I have the distinct pleasure of living in Gurgaon, a colourful and vibrant satellite city of New Delhi (for those unaware, this definition stinks of sarcasm), and very close to the Gurgaon – New Delhi expressway. Every time I prepare to embark on my cross border journey to India’s capital, I keep the toll of 21 rupees in hand because by the time you get to the toll booth, one is literally searching all over for the exact amount. My question is, why 21? Why? Why? Why? Which genius said ‘let’s charge these suckers 21 rupees and make them suffer’!

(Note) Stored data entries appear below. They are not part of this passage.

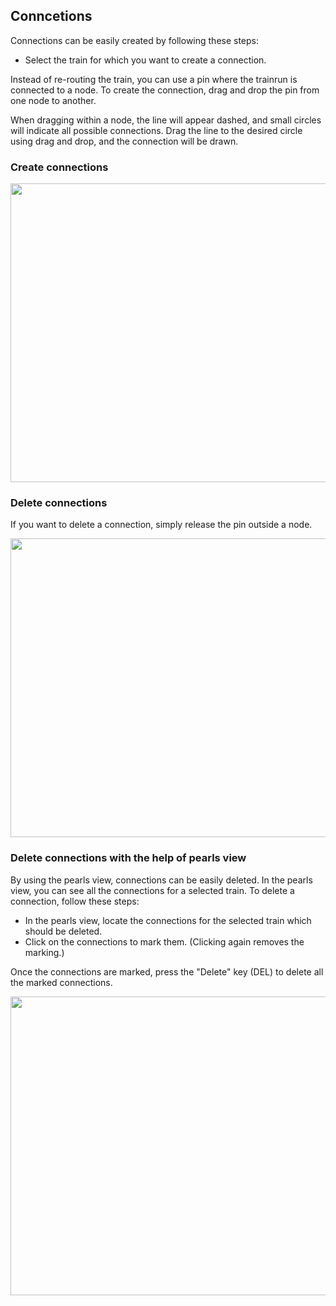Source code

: ## Conncetions

Connections can be easily created by following these steps:

- Select the train for which you want to create a connection.

Instead of re-routing the train, you can use a pin where the trainrun is connected to a node.
To create the connection, drag and drop the pin from one node to another.

When dragging within a node, the line will appear dashed, and small circles will indicate all
possible connections.
Drag the line to the desired circle using drag and drop, and the connection will be drawn.

### Create connections

<p align="left" width="100%" height="100%" >
    <img width="1000px" height="478px"  src="./animated_images/2024-1-25_DrawConnections.gif"></p>

### Delete connections

If you want to delete a connection, simply release the pin outside a node.

<p align="left" width="100%" height="100%" >
    <img width="1000px" height="478px"  src="./animated_images/2024-1-25_DeleteConnections-001.gif"></p>

### Delete connections with the help of pearls view

By using the pearls view, connections can be easily deleted. In the pearls view, you can see all the
connections
for a selected train. To delete a connection, follow these steps:

- In the pearls view, locate the connections for the selected train which should be deleted.
- Click on the connections to mark them. (Clicking again removes the marking.)

Once the connections are marked, press the "Delete" key (DEL) to delete all the marked connections.

<p align="left" width="100%" height="100%" >
    <img width="1000px" height="478px"  src="./animated_images/2024-1-25_DeleteConnections_Perlenkette_select_delete-002.gif"></p>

Let’s think about this for a moment. Why didn’t they just round it off to 20 or 30? Wouldn’t it do us all a favour and make the process faster? I usually have 20 rupees in my wallet or currency bills in multiples of 10. I don’t like keeping coins and especially 1 rupee coins because let’s face it, they are worthless these days! So if I don’t have the exact amount, I get back a whole bunch of change. Then I ponder over how much time and effort do the toll booth attendants spend in keeping change ready for all sorts of currency denominations and let’s face it, they come in multiples of ten and not 21. So just round it off and avoid the hassle and extra work required to always keep 9 frikking rupees!
It’s happened to me before, the toll booth didn’t have 9 rupees in change and I was short changed! So to avoid abuses and horns blaring at me, I had to accept my fate and drive on a cheated man. Then I started wondering if this could be the start of the biggest scam in India. 160,000 cars pass the toll every day (maybe more now). Short change 10% of them by say, 4 rupees…that’s 1.9 million rupees a month. Tollgate scam coming right up!
Anyway, let’s move on. So last Saturday, I’m taking the Metro back to Gurgaon after spending a delightful afternoon in Delhi. I walk in, buy the ticket…19 rupees. I mean come on, seriously?! Did you Delhi Metro guys scheme this with the expressway guys? And then the guy behind the counter tells me he has no change, but if I give him 5 rupees, he can return me 4. What he wanted to say was that he didn’t have a 1 rupee coin. Why? Because they’re worthless! So I told him to keep the change and walked off.
This is so avoidable. I know I keep saying a 1 rupee coin is worthless, but if I add them up, I don’t know how much money I’ve lost because I’ve been short changed! Maybe millions if not billions! All you geniuses who make assumptions, design business models and do a break-even analysis, if your Excel sheet gives you a number like 18.276, do us all a big favour and round it off to 20.